Каждый вечер Глебов докладывал мне. Его донесения были сухими. «Царевич провел четыре часа, сверяя ведомости. Выявил недостачу. Устроил разнос приказчику». «Вступил в перепалку с мастером кузнечного цеха из-за качества закалки. Мастер пытался его обмануть, но царевич сослался на инструкцию, которую ты ему дал. Мастер отступил». Организация перевозки осей имела множество нюансов, начиная от инспектирования судов, которые перевезут их, заканчивая назначением ответственных на местах при волоке. Слушая Глебова, я все больше убеждался, что моя страховка, скорее всего, не понадобится. Алексей заставлял ее работать по ее же собственным, давно забытым правилам.
На исходе седьмого дня он пришел ко мне в кабинет. Молча положил на стол итоговую ведомость, подписанную им лично, и отчет от начальника артиллерийского парка.
— Сто комплектов «Степного тарана» полностью укомплектованы, проверены и приняты войсковой комиссией. Обоз готов к отправке, ждет лишь приказа твоего и Государя.
Я посмотрел на него. Он даже схуднул, под глазами залегли тени, однако стоял прямо, и уверенно. Он впервые в жизни довел до конца большое, сложное дело и нес за него полную ответственность.
— Хорошая работа, ваше высочество.
Это была не лесть.
Задача была выполнена. Оси и колеса были готовы отправиться на юг. Глядя на наследника, я думал, что мой самый рискованный проект получил шанс на успех. Позже тем же вечером я вызвал Глебова.
— Ну что, капитан? Пришлось твоим орлам поработать?
— Никак нет, ваше благородие, — ответил он. — Метлой махали да бревна таскали для вида. Царевич сам управился. Жестко, но толково.

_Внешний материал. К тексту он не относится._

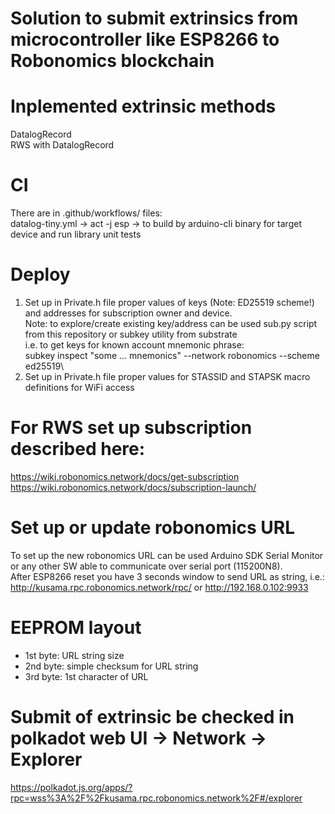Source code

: # Solution to submit extrinsics from microcontroller like ESP8266 to Robonomics blockchain

# Inplemented extrinsic methods
DatalogRecord\
RWS with DatalogRecord

# CI
There are in .github/workflows/ files:\
datalog-tiny.yml  ->  act -j esp  ->  to build by arduino-cli binary for target device and run library unit tests

# Deploy 
1. Set up in Private.h file proper values of keys (Note: ED25519 scheme!) and addresses for subscription owner and device.\
    Note: to explore/create existing key/address can be used sub.py script from this repository or subkey utility from substrate\
    i.e. to get keys for known account mnemonic phrase:\
    subkey inspect "some ... mnemonics" --network robonomics --scheme ed25519\
2. Set up in Private.h file proper values for STASSID and STAPSK macro definitions for WiFi access

# For RWS set up subscription  described here:
https://wiki.robonomics.network/docs/get-subscription
https://wiki.robonomics.network/docs/subscription-launch/

# Set up or update robonomics URL
To set up the new robonomics URL can be used Arduino SDK Serial Monitor or any other SW able to communicate over serial port (115200N8).\
After ESP8266 reset you have 3 seconds window to send URL as string, i.e.:  http://kusama.rpc.robonomics.network/rpc/ or http://192.168.0.102:9933

# EEPROM layout
- 1st byte: URL string size
- 2nd byte: simple checksum for URL string
- 3rd byte: 1st character of URL

# Submit of extrinsic be checked in polkadot web UI -> Network -> Explorer
https://polkadot.js.org/apps/?rpc=wss%3A%2F%2Fkusama.rpc.robonomics.network%2F#/explorer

На следующий день после отправки обоза в Адмиралтействе появился Государь. Его приезд был внезапен, без свиты и помпы, просто возник на пороге конторы, где окруженный кипами бумаг Алексей заканчивал составлять итоговый отчет. При виде отца царевич вскочил, вытянувшись в струну. Пальцы нервно сжались.
Петр не обратил на него никакого внимания. Молча взяв со стола составленные сыном ведомости, он пробежал их тяжелым, въедливым взглядом. Затем, не говоря ни слова, прошел на погрузочную площадку, где еще оставались резервные «тараны». Мы пошли следом. Он подошел к одной из телег (которые должны были довезти оси до судов), с силой подергал крепления, провел мозолистым пальцем по ободу колеса, оценивая качество ковки. Алексей застыл в нескольких шагах, боясь дышать.
Закончив осмотр, Петр повернулся к подошедшему Шереметеву.